Exercise directions: From the first line to the last, restate every record word for word, leaving out the pictures.

── Material for this exercise

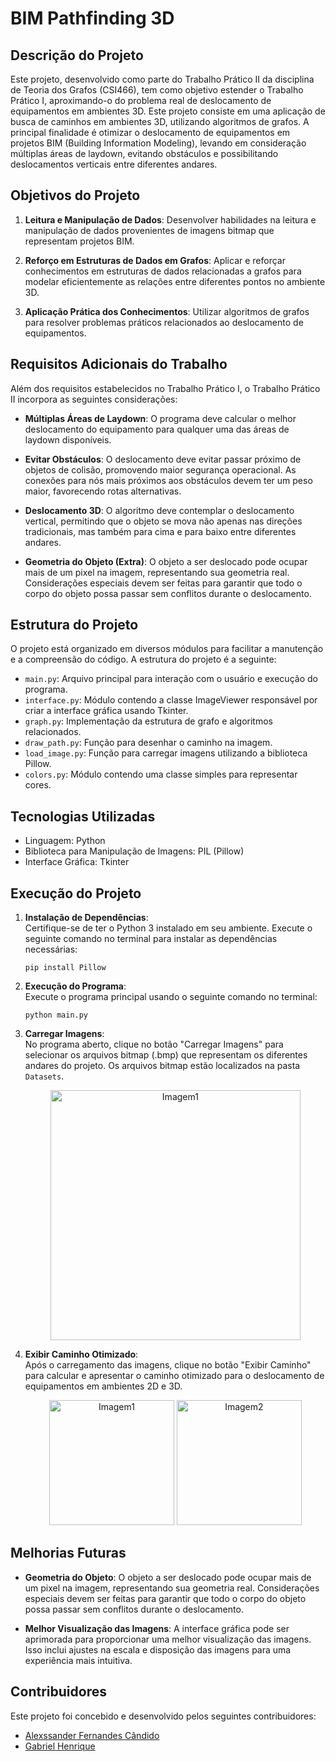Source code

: 
# BIM Pathfinding 3D


## Descrição do Projeto

Este projeto, desenvolvido como parte do Trabalho Prático II da disciplina de Teoria dos Grafos (CSI466), tem como objetivo estender o Trabalho Prático I, aproximando-o do problema real de deslocamento de equipamentos em ambientes 3D. Este projeto consiste em uma aplicação de busca de caminhos em ambientes 3D, utilizando algoritmos de grafos. A principal finalidade é otimizar o deslocamento de equipamentos em projetos BIM (Building Information Modeling), levando em consideração múltiplas áreas de laydown, evitando obstáculos e possibilitando deslocamentos verticais entre diferentes andares.
## Objetivos do Projeto

1. **Leitura e Manipulação de Dados**: Desenvolver habilidades na leitura e manipulação de dados provenientes de imagens bitmap que representam projetos BIM.

2. **Reforço em Estruturas de Dados em Grafos**: Aplicar e reforçar conhecimentos em estruturas de dados relacionadas a grafos para modelar eficientemente as relações entre diferentes pontos no ambiente 3D.

3. **Aplicação Prática dos Conhecimentos**: Utilizar algoritmos de grafos para resolver problemas práticos relacionados ao deslocamento de equipamentos.
## Requisitos Adicionais do Trabalho

Além dos requisitos estabelecidos no Trabalho Prático I, o Trabalho Prático II incorpora as seguintes considerações:

- **Múltiplas Áreas de Laydown**: O programa deve calcular o melhor deslocamento do equipamento para qualquer uma das áreas de laydown disponíveis.

- **Evitar Obstáculos**: O deslocamento deve evitar passar próximo de objetos de colisão, promovendo maior segurança operacional. As conexões para nós mais próximos aos obstáculos devem ter um peso maior, favorecendo rotas alternativas.

- **Deslocamento 3D**: O algoritmo deve contemplar o deslocamento vertical, permitindo que o objeto se mova não apenas nas direções tradicionais, mas também para cima e para baixo entre diferentes andares.

- **Geometria do Objeto (Extra)**: O objeto a ser deslocado pode ocupar mais de um pixel na imagem, representando sua geometria real. Considerações especiais devem ser feitas para garantir que todo o corpo do objeto possa passar sem conflitos durante o deslocamento.
## Estrutura do Projeto

O projeto está organizado em diversos módulos para facilitar a manutenção e a compreensão do código. A estrutura do projeto é a seguinte:

- `main.py`: Arquivo principal para interação com o usuário e execução do programa.
- `interface.py`: Módulo contendo a classe ImageViewer responsável por criar a interface gráfica usando Tkinter.
- `graph.py`: Implementação da estrutura de grafo e algoritmos relacionados.
- `draw_path.py`: Função para desenhar o caminho na imagem.
- `load_image.py`: Função para carregar imagens utilizando a biblioteca Pillow.
- `colors.py`: Módulo contendo uma classe simples para representar cores.

## Tecnologias Utilizadas
- Linguagem: Python
- Biblioteca para Manipulação de Imagens: PIL (Pillow)
- Interface Gráfica: Tkinter
## Execução do Projeto

1. **Instalação de Dependências**:  
   Certifique-se de ter o Python 3 instalado em seu ambiente. Execute o seguinte comando no terminal para instalar as dependências necessárias:
   
   `pip install Pillow`

2. **Execução do Programa**:  
   Execute o programa principal usando o seguinte comando no terminal:
   
   `python main.py`

3. **Carregar Imagens**:  
   No programa aberto, clique no botão "Carregar Imagens" para selecionar os arquivos bitmap (.bmp) que representam os diferentes andares do projeto. Os arquivos bitmap estão localizados na pasta `Datasets`.

   <div align="center">
     <img src="https://github.com/JuBinLuB/Teoria-dos-Grafos/assets/110267649/6dc71e20-c90c-4d09-ae17-8bfa862f4ff9" alt="Imagem1" width="400">
   </div>

5. **Exibir Caminho Otimizado**:  
   Após o carregamento das imagens, clique no botão "Exibir Caminho" para calcular e apresentar o caminho otimizado para o deslocamento de equipamentos em ambientes 2D e 3D.

   <p align="center">
      <img src="https://github.com/JuBinLuB/Teoria-dos-Grafos/assets/110267649/681244c3-280a-44a5-9f6e-28d37a52c294" alt="Imagem1" width="200">
      <img src="https://github.com/JuBinLuB/Teoria-dos-Grafos/assets/110267649/dea3c122-aa5f-420a-aa0a-8351e3b58b1b" alt="Imagem2" width="200">
   </p>
## Melhorias Futuras

- **Geometria do Objeto**: O objeto a ser deslocado pode ocupar mais de um pixel na imagem, representando sua geometria real. Considerações especiais devem ser feitas para garantir que todo o corpo do objeto possa passar sem conflitos durante o deslocamento.

- **Melhor Visualização das Imagens**: A interface gráfica pode ser aprimorada para proporcionar uma melhor visualização das imagens. Isso inclui ajustes na escala e disposição das imagens para uma experiência mais intuitiva.

## Contribuidores

Este projeto foi concebido e desenvolvido pelos seguintes contribuidores:

- [Alexssander Fernandes Cândido](https://github.com/JuBinLuB)
- [Gabriel Henrique](https://github.com/gabrielhs33)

────

Response below:
Source code

: 
# BIM Pathfinding 3D


## Descrição do Projeto

Este projeto, desenvolvido como parte do Trabalho Prático II da disciplina de Teoria dos Grafos (CSI466), tem como objetivo estender o Trabalho Prático I, aproximando-o do problema real de deslocamento de equipamentos em ambientes 3D. Este projeto consiste em uma aplicação de busca de caminhos em ambientes 3D, utilizando algoritmos de grafos. A principal finalidade é otimizar o deslocamento de equipamentos em projetos BIM (Building Information Modeling), levando em consideração múltiplas áreas de laydown, evitando obstáculos e possibilitando deslocamentos verticais entre diferentes andares.
## Objetivos do Projeto

1. **Leitura e Manipulação de Dados**: Desenvolver habilidades na leitura e manipulação de dados provenientes de imagens bitmap que representam projetos BIM.

2. **Reforço em Estruturas de Dados em Grafos**: Aplicar e reforçar conhecimentos em estruturas de dados relacionadas a grafos para modelar eficientemente as relações entre diferentes pontos no ambiente 3D.

3. **Aplicação Prática dos Conhecimentos**: Utilizar algoritmos de grafos para resolver problemas práticos relacionados ao deslocamento de equipamentos.
## Requisitos Adicionais do Trabalho

Além dos requisitos estabelecidos no Trabalho Prático I, o Trabalho Prático II incorpora as seguintes considerações:

- **Múltiplas Áreas de Laydown**: O programa deve calcular o melhor deslocamento do equipamento para qualquer uma das áreas de laydown disponíveis.

- **Evitar Obstáculos**: O deslocamento deve evitar passar próximo de objetos de colisão, promovendo maior segurança operacional. As conexões para nós mais próximos aos obstáculos devem ter um peso maior, favorecendo rotas alternativas.

- **Deslocamento 3D**: O algoritmo deve contemplar o deslocamento vertical, permitindo que o objeto se mova não apenas nas direções tradicionais, mas também para cima e para baixo entre diferentes andares.

- **Geometria do Objeto (Extra)**: O objeto a ser deslocado pode ocupar mais de um pixel na imagem, representando sua geometria real. Considerações especiais devem ser feitas para garantir que todo o corpo do objeto possa passar sem conflitos durante o deslocamento.
## Estrutura do Projeto

O projeto está organizado em diversos módulos para facilitar a manutenção e a compreensão do código. A estrutura do projeto é a seguinte:

- `main.py`: Arquivo principal para interação com o usuário e execução do programa.
- `interface.py`: Módulo contendo a classe ImageViewer responsável por criar a interface gráfica usando Tkinter.
- `graph.py`: Implementação da estrutura de grafo e algoritmos relacionados.
- `draw_path.py`: Função para desenhar o caminho na imagem.
- `load_image.py`: Função para carregar imagens utilizando a biblioteca Pillow.
- `colors.py`: Módulo contendo uma classe simples para representar cores.

## Tecnologias Utilizadas
- Linguagem: Python
- Biblioteca para Manipulação de Imagens: PIL (Pillow)
- Interface Gráfica: Tkinter
## Execução do Projeto

1. **Instalação de Dependências**:  
   Certifique-se de ter o Python 3 instalado em seu ambiente. Execute o seguinte comando no terminal para instalar as dependências necessárias:
   
   `pip install Pillow`

2. **Execução do Programa**:  
   Execute o programa principal usando o seguinte comando no terminal:
   
   `python main.py`

3. **Carregar Imagens**:  
   No programa aberto, clique no botão "Carregar Imagens" para selecionar os arquivos bitmap (.bmp) que representam os diferentes andares do projeto. Os arquivos bitmap estão localizados na pasta `Datasets`.

   <div align="center">
     <img src="https://github.com/JuBinLuB/Teoria-dos-Grafos/assets/110267649/6dc71e20-c90c-4d09-ae17-8bfa862f4ff9" alt="Imagem1" width="400">
   </div>

5. **Exibir Caminho Otimizado**:  
   Após o carregamento das imagens, clique no botão "Exibir Caminho" para calcular e apresentar o caminho otimizado para o deslocamento de equipamentos em ambientes 2D e 3D.

   <p align="center">
      <img src="https://github.com/JuBinLuB/Teoria-dos-Grafos/assets/110267649/681244c3-280a-44a5-9f6e-28d37a52c294" alt="Imagem1" width="200">
      <img src="https://github.com/JuBinLuB/Teoria-dos-Grafos/assets/110267649/dea3c122-aa5f-420a-aa0a-8351e3b58b1b" alt="Imagem2" width="200">
   </p>
## Melhorias Futuras

- **Geometria do Objeto**: O objeto a ser deslocado pode ocupar mais de um pixel na imagem, representando sua geometria real. Considerações especiais devem ser feitas para garantir que todo o corpo do objeto possa passar sem conflitos durante o deslocamento.

- **Melhor Visualização das Imagens**: A interface gráfica pode ser aprimorada para proporcionar uma melhor visualização das imagens. Isso inclui ajustes na escala e disposição das imagens para uma experiência mais intuitiva.

## Contribuidores

Este projeto foi concebido e desenvolvido pelos seguintes contribuidores:

- [Alexssander Fernandes Cândido](https://github.com/JuBinLuB)
- [Gabriel Henrique](https://github.com/gabrielhs33)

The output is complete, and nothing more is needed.